__Your goal__
Using the records below, give again exactly the lines from the line that contains "The fields are" through the line that contains "software version identifier.", both ends included, and only those.

Extracted records
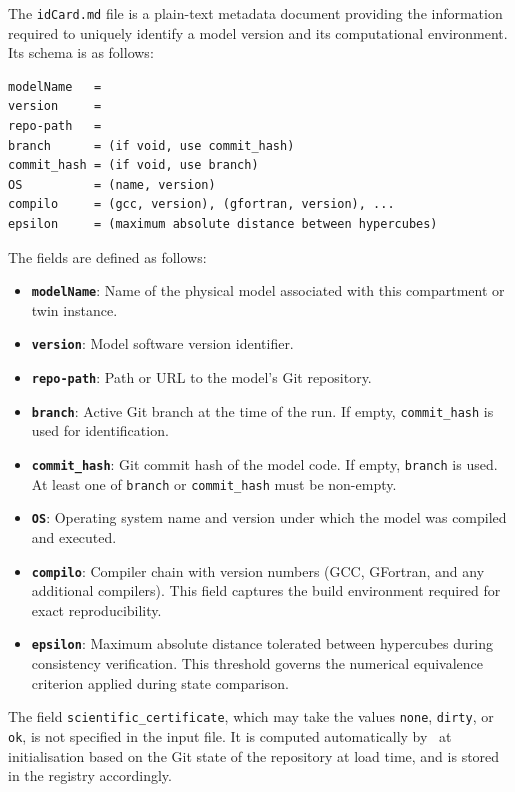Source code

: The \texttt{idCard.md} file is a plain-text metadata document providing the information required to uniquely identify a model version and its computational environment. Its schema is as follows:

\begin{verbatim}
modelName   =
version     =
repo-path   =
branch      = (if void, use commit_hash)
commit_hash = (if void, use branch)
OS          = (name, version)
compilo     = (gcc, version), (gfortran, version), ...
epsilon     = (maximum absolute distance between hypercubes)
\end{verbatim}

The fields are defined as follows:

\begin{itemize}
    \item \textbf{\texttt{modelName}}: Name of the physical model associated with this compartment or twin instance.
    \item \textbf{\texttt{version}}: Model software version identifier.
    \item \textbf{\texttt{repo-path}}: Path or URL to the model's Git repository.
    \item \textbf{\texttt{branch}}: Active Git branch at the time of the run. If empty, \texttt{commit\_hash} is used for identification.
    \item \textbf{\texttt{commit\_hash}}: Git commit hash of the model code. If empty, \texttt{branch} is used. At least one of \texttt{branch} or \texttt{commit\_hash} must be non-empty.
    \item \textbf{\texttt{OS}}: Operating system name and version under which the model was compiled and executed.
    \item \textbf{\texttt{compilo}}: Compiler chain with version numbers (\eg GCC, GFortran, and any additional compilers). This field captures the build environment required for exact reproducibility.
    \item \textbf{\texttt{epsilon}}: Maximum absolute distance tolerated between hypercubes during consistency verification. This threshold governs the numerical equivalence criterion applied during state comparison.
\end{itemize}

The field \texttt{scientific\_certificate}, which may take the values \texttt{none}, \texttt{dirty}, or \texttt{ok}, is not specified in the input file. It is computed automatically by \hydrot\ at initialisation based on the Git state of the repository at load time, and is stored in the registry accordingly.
--
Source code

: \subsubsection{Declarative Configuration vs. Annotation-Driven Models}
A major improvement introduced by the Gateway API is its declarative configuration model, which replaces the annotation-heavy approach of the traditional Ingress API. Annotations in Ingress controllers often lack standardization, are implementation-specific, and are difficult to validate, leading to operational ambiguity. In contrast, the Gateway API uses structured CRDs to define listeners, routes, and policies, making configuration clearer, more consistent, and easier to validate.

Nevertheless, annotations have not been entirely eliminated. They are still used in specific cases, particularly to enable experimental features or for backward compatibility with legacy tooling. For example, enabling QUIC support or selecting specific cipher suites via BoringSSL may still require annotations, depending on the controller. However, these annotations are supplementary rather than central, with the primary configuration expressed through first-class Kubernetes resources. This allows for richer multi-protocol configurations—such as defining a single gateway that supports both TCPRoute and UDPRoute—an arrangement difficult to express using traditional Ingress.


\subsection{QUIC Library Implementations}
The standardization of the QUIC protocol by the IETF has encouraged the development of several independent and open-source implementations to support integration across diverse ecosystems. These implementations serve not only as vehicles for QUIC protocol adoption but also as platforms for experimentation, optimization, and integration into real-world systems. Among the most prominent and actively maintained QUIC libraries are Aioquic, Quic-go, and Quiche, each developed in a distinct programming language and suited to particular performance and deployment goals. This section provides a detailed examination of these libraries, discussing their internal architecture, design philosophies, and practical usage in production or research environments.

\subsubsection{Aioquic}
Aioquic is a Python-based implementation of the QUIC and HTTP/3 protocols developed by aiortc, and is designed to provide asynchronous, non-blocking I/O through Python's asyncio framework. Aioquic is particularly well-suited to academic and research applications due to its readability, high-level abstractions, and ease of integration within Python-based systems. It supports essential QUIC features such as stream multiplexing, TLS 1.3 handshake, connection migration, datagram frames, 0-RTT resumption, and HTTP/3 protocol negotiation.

__Expected answer__
The fields are defined as follows:

\begin{itemize}
    \item \textbf{\texttt{modelName}}: Name of the physical model associated with this compartment or twin instance.
    \item \textbf{\texttt{version}}: Model software version identifier.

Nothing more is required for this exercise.